== What this task involves ==
Check each line of the records for "sudo"; collect those that have it.

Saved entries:

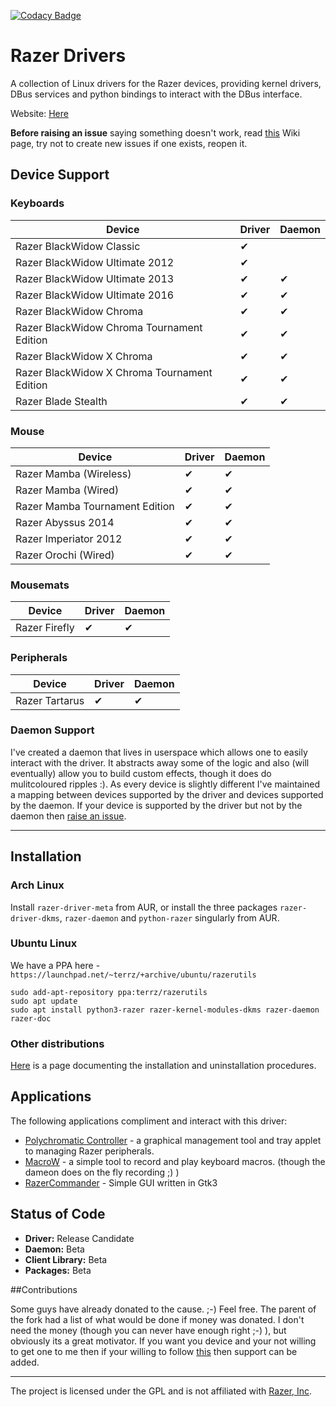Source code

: [![Codacy Badge](https://api.codacy.com/project/badge/Grade/fd36d0d76e9842c4a7d67118bd01b275)](https://www.codacy.com/app/terry_5/razer-drivers?utm_source=github.com&amp;utm_medium=referral&amp;utm_content=terrycain/razer-drivers&amp;utm_campaign=Badge_Grade)

# Razer Drivers

A collection of Linux drivers for the Razer devices, providing kernel drivers, DBus services and python bindings to interact with the DBus interface.

Website: [Here](https://terrycain.github.io/razer-drivers/)

**Before raising an issue** saying something doesn't work, read [this](https://github.com/terrycain/razer-drivers/wiki/Troubleshooting) Wiki page, try not to create new issues if one exists, reopen it.

## Device Support
### Keyboards
| Device                                        | Driver | Daemon |
| --------------------------------------------- | ------ | ------ |
| Razer BlackWidow Classic                      |   ✔    |        |
| Razer BlackWidow Ultimate 2012                |   ✔    |        |
| Razer BlackWidow Ultimate 2013                |   ✔    |   ✔    |
| Razer BlackWidow Ultimate 2016                |   ✔    |   ✔    |
| Razer BlackWidow Chroma                       |   ✔    |   ✔    |
| Razer BlackWidow Chroma Tournament Edition    |   ✔    |   ✔    |
| Razer BlackWidow X Chroma                     |   ✔    |   ✔    |
| Razer BlackWidow X Chroma Tournament Edition  |   ✔    |   ✔    |
| Razer Blade Stealth                           |   ✔    |   ✔    |

### Mouse
| Device                          | Driver | Daemon |
| ------------------------------- | ------ | ------ |
| Razer Mamba (Wireless)          |   ✔    |   ✔    |
| Razer Mamba (Wired)             |   ✔    |   ✔    |
| Razer Mamba Tournament Edition  |   ✔    |   ✔    |
| Razer Abyssus 2014              |   ✔    |   ✔    |
| Razer Imperiator 2012           |   ✔    |   ✔    |
| Razer Orochi (Wired)            |   ✔    |   ✔    |

### Mousemats
| Device        | Driver | Daemon |
| ------------- | ------ | ------ |
| Razer Firefly |   ✔    |   ✔    |

### Peripherals
| Device          | Driver | Daemon |
| --------------- | ------ | ------ |
| Razer Tartarus  |   ✔    |   ✔    |

### Daemon Support
I've created a daemon that lives in userspace which allows one to easily interact with the driver. It abstracts away some of the logic and also (will eventually) allow you to build
custom effects, though it does do mulitcoloured ripples :). As every device is slightly different I've maintained a mapping between devices supported by the driver and devices supported
by the daemon. If your device is supported by the driver but not by the daemon then [raise an issue](https://github.com/terrycain/razer-drivers/issues/new).

---

## Installation

### Arch Linux

Install `razer-driver-meta` from AUR, or install the three packages `razer-driver-dkms`, `razer-daemon` and `python-razer` singularly from AUR.

### Ubuntu Linux
We have a PPA here - `https://launchpad.net/~terrz/+archive/ubuntu/razerutils`

```
sudo add-apt-repository ppa:terrz/razerutils
sudo apt update
sudo apt install python3-razer razer-kernel-modules-dkms razer-daemon razer-doc
```

### Other distributions

[Here](https://github.com/terrycain/razer-drivers/wiki/Installation) is a page documenting the installation and uninstallation procedures.

## Applications

The following applications compliment and interact with this driver:

* [Polychromatic Controller](https://github.com/lah7/polychromatic-controller) - a graphical management tool and tray applet to managing Razer peripherals.
* [MacroW](https://github.com/igorbb/MacroW) - a simple tool to record and play keyboard macros. (though the dameon does on the fly recording ;) )
* [RazerCommander](https://github.com/GabMus/razerCommander) - Simple GUI written in Gtk3

## Status of Code

 - **Driver:** Release Candidate
 - **Daemon:** Beta
 - **Client Library:** Beta
 - **Packages:** Beta

##Contributions

Some guys have already donated to the cause. ;-) Feel free.
The parent of the fork had a list of what would be done if money was donated. I don't need the money (though you can never have enough right ;-) ), but obviously its a great motivator.
If you want you device and your not willing to get one to me then if your willing to follow [this](https://github.com/terrycain/razer-drivers/wiki/Reverse-Engineering-USB-Protocol) then support can be added.

---

The project is licensed under the GPL and is not affiliated with [Razer, Inc](http://www.razerzone.com/).

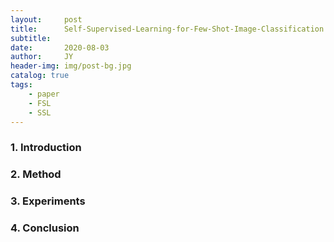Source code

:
 ```yaml
---
layout:     post
title:      Self-Supervised-Learning-for-Few-Shot-Image-Classification
subtitle:   
date:       2020-08-03
author:     JY
header-img: img/post-bg.jpg
catalog: true
tags:
    - paper
    - FSL
    - SSL
---
```




### 1. Introduction



### 2. Method



### 3. Experiments



### 4. Conclusion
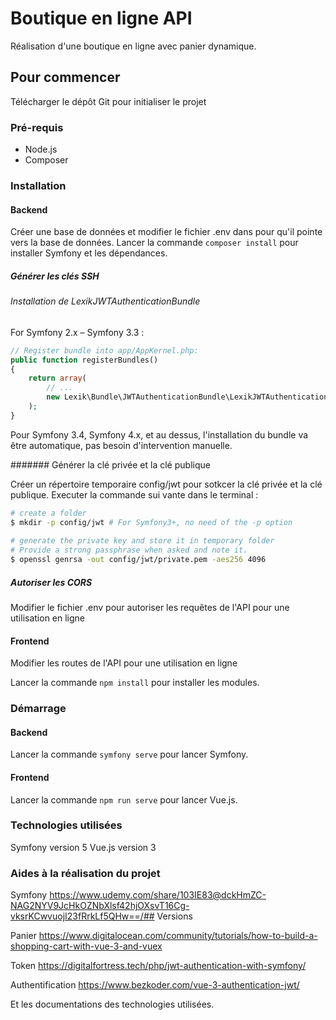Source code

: # Boutique en ligne API

Réalisation d'une boutique en ligne avec panier dynamique.

## Pour commencer

Télécharger le dépôt Git pour initialiser le projet

### Pré-requis

- Node.js
- Composer

### Installation

#### Backend
Créer une base de données et modifier le fichier .env dans pour qu'il pointe vers la base de données.
Lancer la commande ``composer install`` pour installer Symfony et les dépendances.

##### Générer les clés SSH

###### Installation de LexikJWTAuthenticationBundle

For Symfony 2.x – Symfony 3.3 : 
```php
// Register bundle into app/AppKernel.php:
public function registerBundles()
{
    return array(
        // ...
        new Lexik\Bundle\JWTAuthenticationBundle\LexikJWTAuthenticationBundle(),
    );
}
```
Pour Symfony 3.4, Symfony 4.x, et au dessus, l'installation du bundle va être automatique, pas besoin d'intervention manuelle.

####### Générer la clé privée et la clé publique

Créer un répertoire temporaire config/jwt pour sotkcer la clé privée et la clé publique. Executer la commande sui vante dans le terminal :
```bash
# create a folder
$ mkdir -p config/jwt # For Symfony3+, no need of the -p option
 
# generate the private key and store it in temporary folder
# Provide a strong passphrase when asked and note it.
$ openssl genrsa -out config/jwt/private.pem -aes256 4096
```

##### Autoriser les CORS
Modifier le fichier .env pour autoriser les requêtes de l'API pour une utilisation en ligne

#### Frontend
Modifier les routes de l'API pour une utilisation en ligne

Lancer la commande ``npm install`` pour installer les modules.

### Démarrage

#### Backend
Lancer la commande ``symfony serve`` pour lancer Symfony.
#### Frontend
Lancer la commande ``npm run serve`` pour lancer Vue.js.

### Technologies utilisées

Symfony version 5
Vue.js version 3

### Aides à la réalisation du projet

Symfony
https://www.udemy.com/share/103IE83@dckHmZC-NAG2NYV9JcHkOZNbXlsf42hjOXsvT16Cg-vksrKCwvuojI23fRrkLf5QHw==/## Versions

Panier
https://www.digitalocean.com/community/tutorials/how-to-build-a-shopping-cart-with-vue-3-and-vuex

Token
https://digitalfortress.tech/php/jwt-authentication-with-symfony/

Authentification
https://www.bezkoder.com/vue-3-authentication-jwt/

Et les documentations des technologies utilisées.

== Output below ==
sudo add-apt-repository ppa:terrz/razerutils
sudo apt update
sudo apt install python3-razer razer-kernel-modules-dkms razer-daemon razer-doc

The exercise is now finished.